January 26, 2010 |
|Sales of previously owned homes took their biggest tumble in at least 40 years last month as the impact of a buying spree spurred by a tax credit for first-time buyers waned, according to industry data released Monday.|
Those who rushed to meet the original November deadline to take advantage of an $8,000 tax credit for first-time home buyers caused a surge in sales earlier in 2009, but left the market wobbly by the end of the year. First-time buyers, who made up more than 50 percent of sales earlier last year, represented just 43 percent of the market in December. The shift also resulted in fewer sales of lower-cost homes, which first-time buyers typically seek.
After three months of increases, sales of existing homes, including condos and single-family residences, fell 16.7 percent to a seasonally adjusted annual rate of 5.45 million in December compared with the previous month, according to National Association of Realtors data. That was a bigger drop than analysts had expected and the lowest sales rate since August. It was also the biggest monthly decrease on records that date to 1968, according to the industry group.

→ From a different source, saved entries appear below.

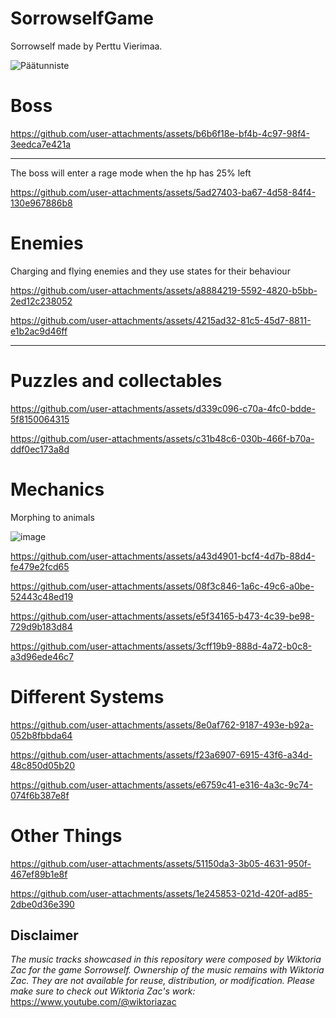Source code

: # SorrowselfGame
Sorrowself made by Perttu Vierimaa.

![Päätunniste](https://github.com/user-attachments/assets/41c5ca8b-7953-47de-bb55-a4973f27483d)




# Boss

https://github.com/user-attachments/assets/b6b6f18e-bf4b-4c97-98f4-3eedca7e421a

---

The boss will enter a rage mode when the hp has 25% left


https://github.com/user-attachments/assets/5ad27403-ba67-4d58-84f4-130e967886b8



# Enemies

Charging and flying enemies and they use states for their behaviour

https://github.com/user-attachments/assets/a8884219-5592-4820-b5bb-2ed12c238052



https://github.com/user-attachments/assets/4215ad32-81c5-45d7-8811-e1b2ac9d46ff

---

# Puzzles and collectables

https://github.com/user-attachments/assets/d339c096-c70a-4fc0-bdde-5f8150064315


https://github.com/user-attachments/assets/c31b48c6-030b-466f-b70a-ddf0ec173a8d


# Mechanics

Morphing to animals

![image](https://github.com/user-attachments/assets/7c17f2bb-3b01-4327-8361-08738012a634)


https://github.com/user-attachments/assets/a43d4901-bcf4-4d7b-88d4-fe479e2fcd65



https://github.com/user-attachments/assets/08f3c846-1a6c-49c6-a0be-52443c48ed19



https://github.com/user-attachments/assets/e5f34165-b473-4c39-be98-729d9b183d84



https://github.com/user-attachments/assets/3cff19b9-888d-4a72-b0c8-a3d96ede46c7



# Different Systems

https://github.com/user-attachments/assets/8e0af762-9187-493e-b92a-052b8fbbda64


https://github.com/user-attachments/assets/f23a6907-6915-43f6-a34d-48c850d05b20


https://github.com/user-attachments/assets/e6759c41-e316-4a3c-9c74-074f6b387e8f


# Other Things

https://github.com/user-attachments/assets/51150da3-3b05-4631-950f-467ef89b1e8f


https://github.com/user-attachments/assets/1e245853-021d-420f-ad85-2dbe0d36e390



## Disclaimer
*The music tracks showcased in this repository were composed by Wiktoria Zac for the game Sorrowself. Ownership of the music remains with Wiktoria Zac. They are not available for reuse, distribution, or modification.
Please make sure to check out Wiktoria Zac's work:* https://www.youtube.com/@wiktoriazac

The December decline "was payback for the tax credit," said Patrick Newport, an economist for IHS Global Insight.
Congress extended the tax credit until April 30 and expanded it to more potential buyers, raising hopes among some analysts that sales will pick up in the spring. The surprisingly large drop in December raises questions about the strength of the recovery once the revamped tax-credit program expires, analysts said.
"Given that the tax credit appears to account for a good deal of the improvement in the housing market . . . we're becoming increasingly concerned that the housing recovery will falter once it is removed," said Paul Dales, economist for Capital Economics.

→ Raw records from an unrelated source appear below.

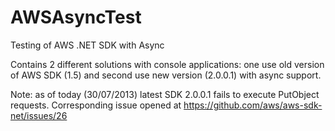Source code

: AWSAsyncTest
============

Testing of AWS .NET SDK with Async

Contains 2 different solutions with console applications: one use old version of AWS SDK (1.5) and second use new version (2.0.0.1) with async support.

Note: as of today (30/07/2013) latest SDK 2.0.0.1 fails to execute PutObject requests. Corresponding issue opened at https://github.com/aws/aws-sdk-net/issues/26
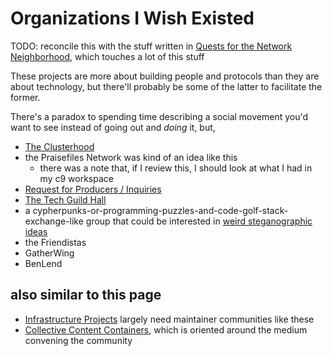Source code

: # Organizations I Wish Existed

TODO: reconcile this with the stuff written in [Quests for the Network Neighborhood](8905d737-8f2a-4de7-a850-c1f2b04cd45e.md), which touches a lot of this stuff

These projects are more about building people and protocols than they are about technology, but there'll probably be some of the latter to facilitate the former.

There's a paradox to spending time describing a social movement you'd want to see instead of going out and *doing* it, but,

- [The Clusterhood](9664b592-59ed-4ac5-bf15-9b67f67af111.md)
- the Praisefiles Network was kind of an idea like this
  - there was a note that, if I review this, I should look at what I had in my c9 workspace
- [Request for Producers / Inquiries](49561f8d-d2d5-42b7-ac0a-d22683a1f0c3.md)
- [The Tech Guild Hall](11ad1cbd-34ea-4ca9-821b-6523c3fd86ac.md)
- a cypherpunks-or-programming-puzzles-and-code-golf-stack-exchange-like group that could be interested in [weird steganographic ideas](faaed29e-c3d1-4202-8bc7-d058e96af1cd.md)
- the Friendistas
- GatherWing
- BenLend

## also similar to this page

- [Infrastructure Projects](bbd1dca8-d599-45c1-8f08-adc37d8a76ec.md) largely need maintainer communities like these
- [Collective Content Containers](3a393a7f-58e0-41de-aef9-267b2f911f95.md), which is oriented around the medium convening the community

The weak sales come as a Federal Reserve program that has kept interest rates near historic lows is set to expire. If interest rates rise this year, it could make a home purchase too expensive for some buyers, analysts have said. The weak labor market and an expected uptick in foreclosures are also expected to weigh on the housing market this year, they said.
Every region in the country had a drop-off in sales in December. The Midwest had the deepest decline, 26 percent, compared with 16 percent in the South, which includes the Washington region. Excluding condos, sales in the Washington region rose 4 percent in December, compared with the same period last year, according to the industry data, and median homes prices in the region rose 7 percent to $310,200.

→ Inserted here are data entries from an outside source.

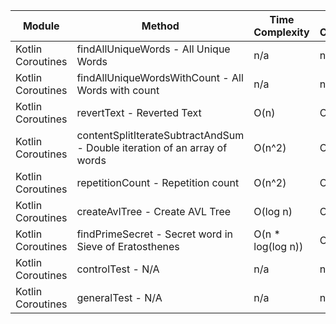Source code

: | Module | Method | Time Complexity | Space Complexity | Repetitions | Measured Duration | Machine |
|---|---|---|---|---|---|---|
| Kotlin Coroutines | findAllUniqueWords - All Unique Words | n/a | n/a | 10000 | 3894 | Prototype |
| Kotlin Coroutines | findAllUniqueWordsWithCount - All Words with count | n/a | n/a | 10000 | 1633 | Prototype |
| Kotlin Coroutines | revertText - Reverted Text | O(n) | O(1) | 10000 | 770 | Prototype |
| Kotlin Coroutines | contentSplitIterateSubtractAndSum - Double iteration of an array of words | O(n^2) | O(1) | 10000 | 1645 | Prototype |
| Kotlin Coroutines | repetitionCount - Repetition count | O(n^2) | O(1) | 10000 | 1735 | Prototype |
| Kotlin Coroutines | createAvlTree - Create AVL Tree | O(log n) | O(n) | 10000 | 398 | Prototype |
| Kotlin Coroutines | findPrimeSecret - Secret word in Sieve of Eratosthenes | O(n * log(log n)) | O(n) | 10000 | 803 | Prototype |
| Kotlin Coroutines | controlTest - N/A | n/a | n/a | 10000 | 546 | Prototype |
| Kotlin Coroutines | generalTest - N/A | n/a | n/a | 10000 | 160 | Prototype |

Industry officials point to some bright spots in the data. Median home prices rose 1.5 percent to $178,300 in December compared with the same period a year ago -- the first yearly increase since August 2007. That was because first-time home buyers made up a smaller part of the market, shifting sales to more expensive homes. Also, sales were up 15 percent compared with the corresponding period in 2008, and the inventory of homes on the market fell more than 6 percent, according to the Realtors.
"It's significant that home sales remain above year-ago levels," said Lawrence Yun, the group's chief economist. "By early summer the overall market should benefit from [a] more balanced inventory, and sales are on track to rise again in 2010."
Overall, the housing market in 2009 was better than the year before. About 5.1 million existing homes were sold last year, up 4.9 percent compared with 2008. That was the first annual sales gain since 2005, partly due to the precipitous decline in home prices.
For all of 2009, the median existing-home prices fell to $173,500, down 12.4 percent from $198,100 in 2008.